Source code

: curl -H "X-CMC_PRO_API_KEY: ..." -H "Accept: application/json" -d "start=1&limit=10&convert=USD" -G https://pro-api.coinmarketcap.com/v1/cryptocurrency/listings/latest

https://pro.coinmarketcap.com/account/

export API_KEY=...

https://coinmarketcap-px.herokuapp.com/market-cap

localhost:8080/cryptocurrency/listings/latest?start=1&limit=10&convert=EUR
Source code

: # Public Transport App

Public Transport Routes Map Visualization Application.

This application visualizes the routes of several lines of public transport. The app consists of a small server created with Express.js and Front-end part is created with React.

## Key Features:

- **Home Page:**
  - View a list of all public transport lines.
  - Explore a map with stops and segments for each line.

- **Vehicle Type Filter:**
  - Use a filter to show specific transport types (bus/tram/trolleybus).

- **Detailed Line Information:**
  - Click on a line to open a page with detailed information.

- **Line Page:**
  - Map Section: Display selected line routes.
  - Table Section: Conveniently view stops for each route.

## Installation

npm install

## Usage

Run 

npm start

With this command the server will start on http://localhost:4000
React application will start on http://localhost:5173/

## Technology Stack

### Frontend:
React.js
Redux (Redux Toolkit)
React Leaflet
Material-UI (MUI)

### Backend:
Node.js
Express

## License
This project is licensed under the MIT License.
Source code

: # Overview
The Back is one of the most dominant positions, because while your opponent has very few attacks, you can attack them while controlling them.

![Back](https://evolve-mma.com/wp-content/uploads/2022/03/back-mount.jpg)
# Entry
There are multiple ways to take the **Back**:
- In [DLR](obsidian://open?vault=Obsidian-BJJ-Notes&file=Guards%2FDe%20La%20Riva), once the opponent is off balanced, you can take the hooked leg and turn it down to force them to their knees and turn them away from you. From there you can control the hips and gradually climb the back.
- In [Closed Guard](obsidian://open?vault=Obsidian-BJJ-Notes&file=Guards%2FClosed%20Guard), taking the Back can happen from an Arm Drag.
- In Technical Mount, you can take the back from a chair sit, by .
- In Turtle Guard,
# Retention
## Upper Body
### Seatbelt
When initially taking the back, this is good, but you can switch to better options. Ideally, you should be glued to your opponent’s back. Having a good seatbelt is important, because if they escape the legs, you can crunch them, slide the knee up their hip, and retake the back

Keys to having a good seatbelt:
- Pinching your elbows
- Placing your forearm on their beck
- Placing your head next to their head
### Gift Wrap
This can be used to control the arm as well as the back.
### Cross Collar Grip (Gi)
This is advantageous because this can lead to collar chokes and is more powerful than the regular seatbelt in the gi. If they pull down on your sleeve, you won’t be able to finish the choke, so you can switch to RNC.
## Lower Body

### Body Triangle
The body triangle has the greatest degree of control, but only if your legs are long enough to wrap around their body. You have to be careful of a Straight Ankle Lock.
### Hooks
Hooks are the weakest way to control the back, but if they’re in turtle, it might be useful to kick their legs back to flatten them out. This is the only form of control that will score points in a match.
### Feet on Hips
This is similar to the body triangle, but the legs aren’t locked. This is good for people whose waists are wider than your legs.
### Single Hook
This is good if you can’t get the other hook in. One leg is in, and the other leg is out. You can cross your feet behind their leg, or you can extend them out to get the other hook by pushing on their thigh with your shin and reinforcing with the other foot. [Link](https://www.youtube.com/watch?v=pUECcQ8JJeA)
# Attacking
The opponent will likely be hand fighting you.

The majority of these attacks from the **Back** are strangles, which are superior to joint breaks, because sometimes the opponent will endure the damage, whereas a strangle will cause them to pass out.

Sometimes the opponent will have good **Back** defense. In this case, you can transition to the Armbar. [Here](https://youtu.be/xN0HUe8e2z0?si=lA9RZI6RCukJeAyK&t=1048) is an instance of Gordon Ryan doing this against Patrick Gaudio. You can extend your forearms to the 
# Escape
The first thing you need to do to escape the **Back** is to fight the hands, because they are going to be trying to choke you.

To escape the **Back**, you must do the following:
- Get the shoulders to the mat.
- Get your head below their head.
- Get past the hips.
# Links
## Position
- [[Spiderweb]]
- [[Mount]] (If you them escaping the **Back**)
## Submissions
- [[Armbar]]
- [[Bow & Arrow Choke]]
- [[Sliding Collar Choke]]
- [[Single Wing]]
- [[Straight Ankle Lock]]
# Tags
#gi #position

========

**What is required**
Select, from the listing, all lines that include the word "limit".

**Response area**
: curl -H "X-CMC_PRO_API_KEY: ..." -H "Accept: application/json" -d "start=1&limit=10&convert=USD" -G https://pro-api.coinmarketcap.com/v1/cryptocurrency/listings/latest
localhost:8080/cryptocurrency/listings/latest?start=1&limit=10&convert=EUR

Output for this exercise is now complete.